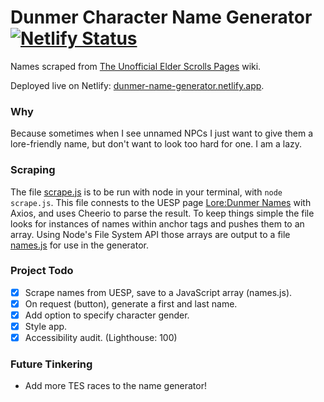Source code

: # Dunmer Character Name Generator [![Netlify Status](https://api.netlify.com/api/v1/badges/1679775e-f0ec-4cef-9612-0bd7edbc735f/deploy-status)](https://app.netlify.com/sites/dunmer-name-generator/deploys)

Names scraped from [The Unofficial Elder Scrolls Pages](https://en.uesp.net/wiki/Main_Page) wiki.

Deployed live on Netlify: [dunmer-name-generator.netlify.app](https://dunmer-name-generator.netlify.app/).

### Why

Because sometimes when I see unnamed NPCs I just want to give them a lore-friendly name, but don't want to look too hard for one. I am a lazy.

### Scraping

The file [scrape.js](./scrape.js) is to be run with node in your terminal, with `node scrape.js`.
This file connests to the UESP page [Lore:Dunmer Names](https://en.uesp.net/wiki/Lore:Dunmer_Names) with Axios, and uses Cheerio to parse the result. To keep things simple the file looks for instances of names within anchor tags and pushes them to an array. Using Node's File System API those arrays are output to a file [names.js](./src/names.js) for use in the generator.

### Project Todo
- [x] Scrape names from UESP, save to a JavaScript array (names.js).
- [x] On request (button), generate a first and last name.
- [x] Add option to specify character gender.
- [x] Style app.
- [x] Accessibility audit. (Lighthouse: 100)

### Future Tinkering
- Add more TES races to the name generator!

WORK REQUEST
Of all the entries above, retype exactly the lines from the line with "# Dunmer Character" to the line with "The file [scrape.js](./scrape.js)", both included, and no others.

WRITTEN REPLY
: # Dunmer Character Name Generator [![Netlify Status](https://api.netlify.com/api/v1/badges/1679775e-f0ec-4cef-9612-0bd7edbc735f/deploy-status)](https://app.netlify.com/sites/dunmer-name-generator/deploys)

Names scraped from [The Unofficial Elder Scrolls Pages](https://en.uesp.net/wiki/Main_Page) wiki.

Deployed live on Netlify: [dunmer-name-generator.netlify.app](https://dunmer-name-generator.netlify.app/).

### Why

Because sometimes when I see unnamed NPCs I just want to give them a lore-friendly name, but don't want to look too hard for one. I am a lazy.

### Scraping

The file [scrape.js](./scrape.js) is to be run with node in your terminal, with `node scrape.js`.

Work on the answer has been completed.